The total energy of an electron in the first excited state of the hydrogen atom is about –3.4 eV.
(a) What is the kinetic energy of the electron in this state?
(b) What is the potential energy of the electron in this state?
(c) Which of the answers above would change if the choice of the zero of potential energy is changed?

In Bohr.s model , `mvr = (nh)/(2pi) and (mv^2)/r = (Ze^2)/(4 pi epsilon_0 r^2)`
Which give
`T = 1/2 mv^2 = (Ze^2)/(8 pi epsilon_0 r) , r = (4 pi e_0 h^2)/(Z e^2 m) n^2`
These relations have nothing to do with the choice of the zero of potential energy. Now, choosing the zero of potential energy at infinity we have `V = – (Z e^2/4 pi epsilon_0 r)` which gives `V = –2T and E = T + V = – T`
(a) The quoted value of E = – 3.4 eV is based on the customary choice of zero of potential energy at infinity.

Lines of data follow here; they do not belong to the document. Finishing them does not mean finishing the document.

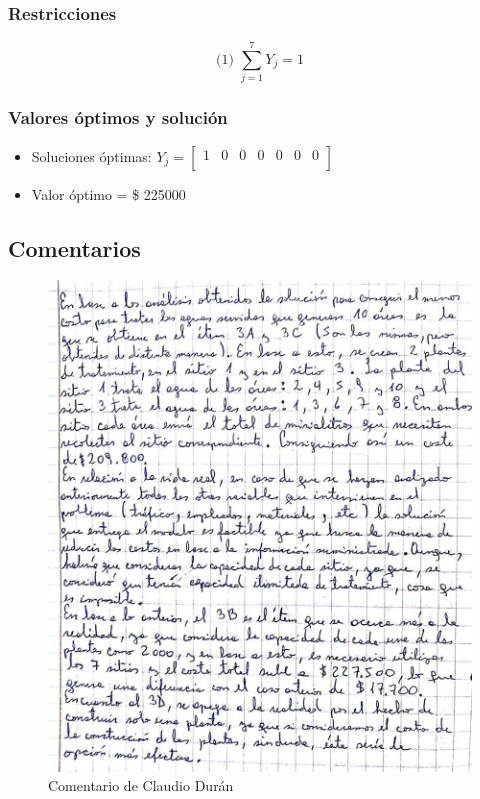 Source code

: \documentclass[a4paper,12pt]{article}
\begin{document}
\subsubsection{Restricciones}
\begin{equation*}
	\text{(1) }\sum_{j=1}^{7}Y_j=1
\end{equation*}
\subsubsection{Valores óptimos y solución}
\begin{itemize}
	\item Soluciones óptimas:
	$Y_{j}=
	\begin{bmatrix}
	1 & 0 & 0 & 0 & 0 & 0 & 0\\
	\end{bmatrix}$
	\item Valor óptimo = \$ 225000
\end{itemize}
\newpage
\subsection{Comentarios}
\begin{figure}[H]
	\centering
	\includegraphics[scale=0.55]{claudio3.jpg}
	\caption*{Comentario de Claudio Durán}
\end{figure}
\end{document}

Using E = – T, the kinetic energy of the electron in this state is + 3.4 eV .
(b) Using V = – 2T, potential energy of the electron is = – -6.8 eV
(c) If the zero of potential energy is chosen differently, kinetic energy does not change. Its value is + 3.4 eV independent of the choice of the zero of potential energy. The potential energy, and the total energy of the state, however, would alter if a different zero of the potential nergy is chosen.